Day 78 – Deadwood
We woke up to a beautiful and warm Sunday morning, and after breakfast, caught the Trolley to take us from the KOA into Deadwood, a famous “Old West” town best known for being the location where Wild Bill Hickok was killed (and buried). After walking down the historic Main Street and seeing the location where it happened, we climbed the hill up to the Mount Moriah cemetery, where Hickok, Calamity Jane and Seth Bullock (the protagonist of HBO’s Deadwood), among many others, are buried.

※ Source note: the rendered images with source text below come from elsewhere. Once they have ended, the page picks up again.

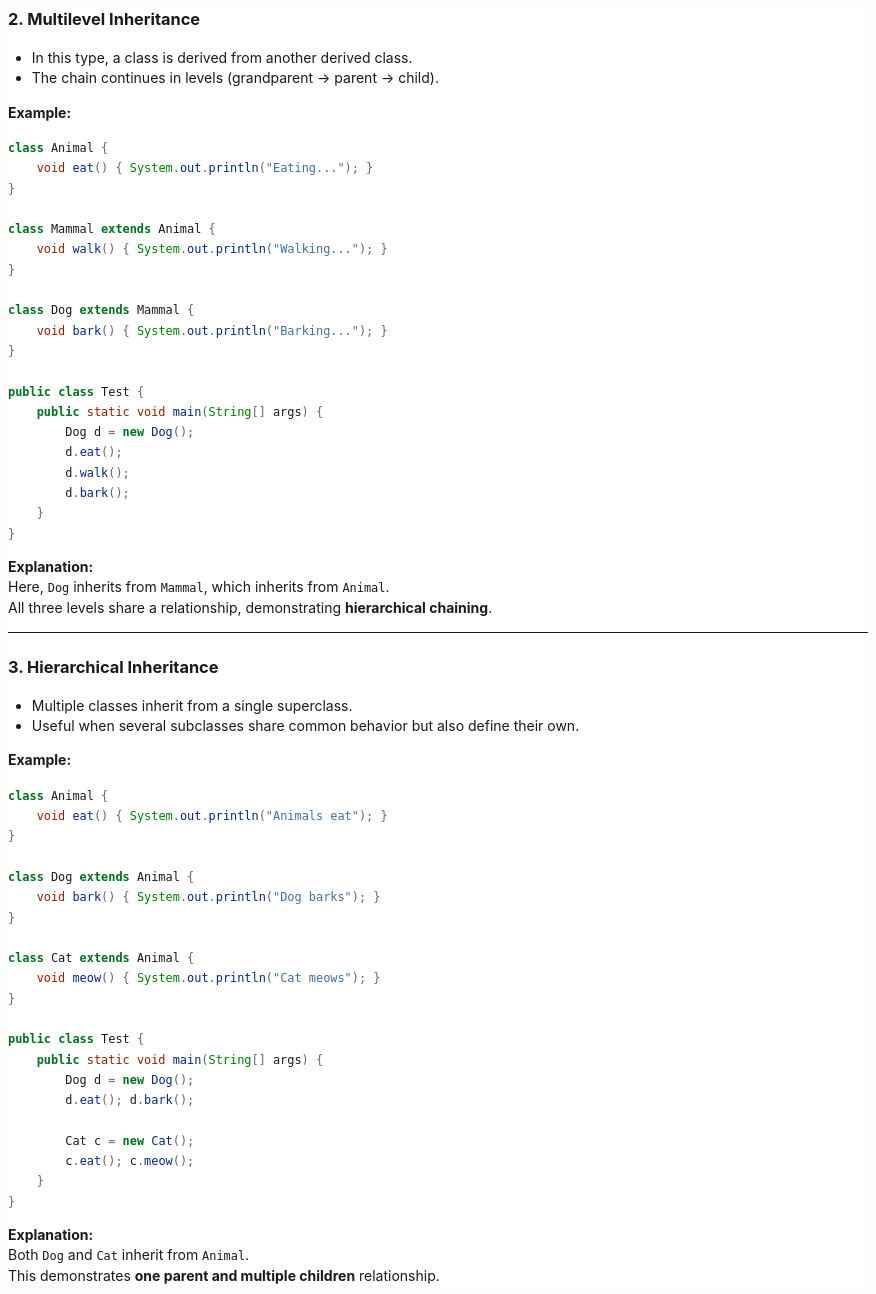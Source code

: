 ### **2. Multilevel Inheritance**
- In this type, a class is derived from another derived class.  
- The chain continues in levels (grandparent → parent → child).

**Example:**
```java
class Animal {
    void eat() { System.out.println("Eating..."); }
}

class Mammal extends Animal {
    void walk() { System.out.println("Walking..."); }
}

class Dog extends Mammal {
    void bark() { System.out.println("Barking..."); }
}

public class Test {
    public static void main(String[] args) {
        Dog d = new Dog();
        d.eat();
        d.walk();
        d.bark();
    }
}
```
**Explanation:**  
Here, `Dog` inherits from `Mammal`, which inherits from `Animal`.  
All three levels share a relationship, demonstrating **hierarchical chaining**.

---

### **3. Hierarchical Inheritance**
- Multiple classes inherit from a single superclass.  
- Useful when several subclasses share common behavior but also define their own.

**Example:**
```java
class Animal {
    void eat() { System.out.println("Animals eat"); }
}

class Dog extends Animal {
    void bark() { System.out.println("Dog barks"); }
}

class Cat extends Animal {
    void meow() { System.out.println("Cat meows"); }
}

public class Test {
    public static void main(String[] args) {
        Dog d = new Dog();
        d.eat(); d.bark();

        Cat c = new Cat();
        c.eat(); c.meow();
    }
}
```
**Explanation:**  
Both `Dog` and `Cat` inherit from `Animal`.  
This demonstrates **one parent and multiple children** relationship.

We returned to town and ate lunch, then explored more of the historic town center. We happened across an awesome model train exhibit and plenty of souvenir shops. Finally, we took the shuttle back to the campground, ate dinner and relaxes.
Day 79 – Deadwood to Lead
Monday we had to move a whole three miles up the road to our hotel just outside of Lead, a twin city to Deadwood and with its own interesting history. We decided to use the opportunity to do a scenic drive through Spearfish Canyon, stopping at Roughlock Falls and having a picnic lunch at Long Valley Picnic Area along Spearfish Creek. On the way back to our hotel, we also drove in to Lead to visit the Homestake Sanford Lab Visitor Center, which tells the history of the Homestake Mine and explains its current use as a scientific lab.
We stayed at the Blackstone Lodge (almost free using our Hotels.com rewards nights!), scoring a huge room and garden tub. One of the best places we’ve stayed, especially for the price.
Day 80 – Lead
Tuesday was the 4th of July, so we planned to take in Lead’s holiday celebration. Since the parade didn’t start until 4pm, we made it a rest/work day until time to walk into town for the festivities. Being a small town, there wasn’t a ton of stuff to do, but there was a small group of tents and food carts, and the parade reminded Michael of the ones he used to see in Pagosa Springs. We planned to stay until time for fireworks, but ended up heading back to the hotel to escape the heat.
Day 81 – Lead to Devils Tower
Before heading southeast to the Mt. Rushmore/Custer area, we took a bit of a side trip back into Northern Wyoming to see Devils Tower. After a morning of work, we headed north and then east on Highway 34 to our campground just outside of the national monument borders. We got our first glimpse of Devils Tower about 25 miles away, and got a few more glimpses until we were a few miles away and it dominated the skyline. That night, we enjoyed the sunset and the view of the tower from our campsite.
Day 82 – Devils Tower
On Thursday, we got up early to enjoy the park before the heat set in. We hiked in and took the Redbeds Loop Trail up to the visitor center, where we caught the Tower Trail around the base. After seeing the tower up close all the way around, we connected back to the other half of the Redbeds Trail to complete the larger loop. Before heading back to camp for work and rest, we took a quick side trail to the prairie dog town, where we had a close encounter with a ton of prairie dogs and one very relaxed deer.
Day 83- Devils Tower to Custer
Friday after a morning of work, we headed back into South Dakota, this time to Custer. Since we got there early, we decided to go ahead and visit Mt. Rushmore that afternoon and took the scenic route through Custer State Park and up the windiest road we’ve ever driven on, Iron Mountain Road. It is famous for the narrow one-lane tunnels that frame Mt. Rushmore, and described on signs as: 17 miles, 314 curves, 14 switchbacks, 3 pigtails, 3 tunnels, 2 splits and 4 presidents. It is definitely the best way to approach Mt. Rushmore.
Of course, we stopped at the monument to take pictures and see the famous sculpture up-close. We walked the President’s trail, which takes you to the base of the mountain for a different view, and then on to the sculptor’s studio. It was interesting to see finally see Mt. Rushmore in person after seeing it thousands of times in pictures and on television. We also stopped to see the Crazy Horse Memorial, the huge work-in-progress sculpture that may never be finished. We weren’t thrilled about the cost, especially since it doesn’t really get you that much closer to the mountain, but it is all part of the trip. Afterwards, we headed to the campground.
Day 84 – Custer
It had been two weeks since we had taken on a really tough hike, so we tackled the the lesser-traveled (and more difficult) northern route to the summit of Black Elk Peak (formerly Harney Peak). It turns out this is the highest summit east of the Rocky Mountains, so given the path our trip will take us, it was likely our last time above 7,000 feet until next spring. The trail was awesome with very few other hikers, but it was a very warm day and the summit was crowded with people who had taken the easier trail up from Sylvan Lake, so we didn’t get the payoff of an uncrowded destination like we normally would on a longer, more strenuous hike like this. But we enjoyed the challenge and got some great views of the Black Hills.
After the hike, we were beat and the temperature was still rising, so we headed back to the campground for a late lunch and a cool soak in the pool before an evening of much-needed rest.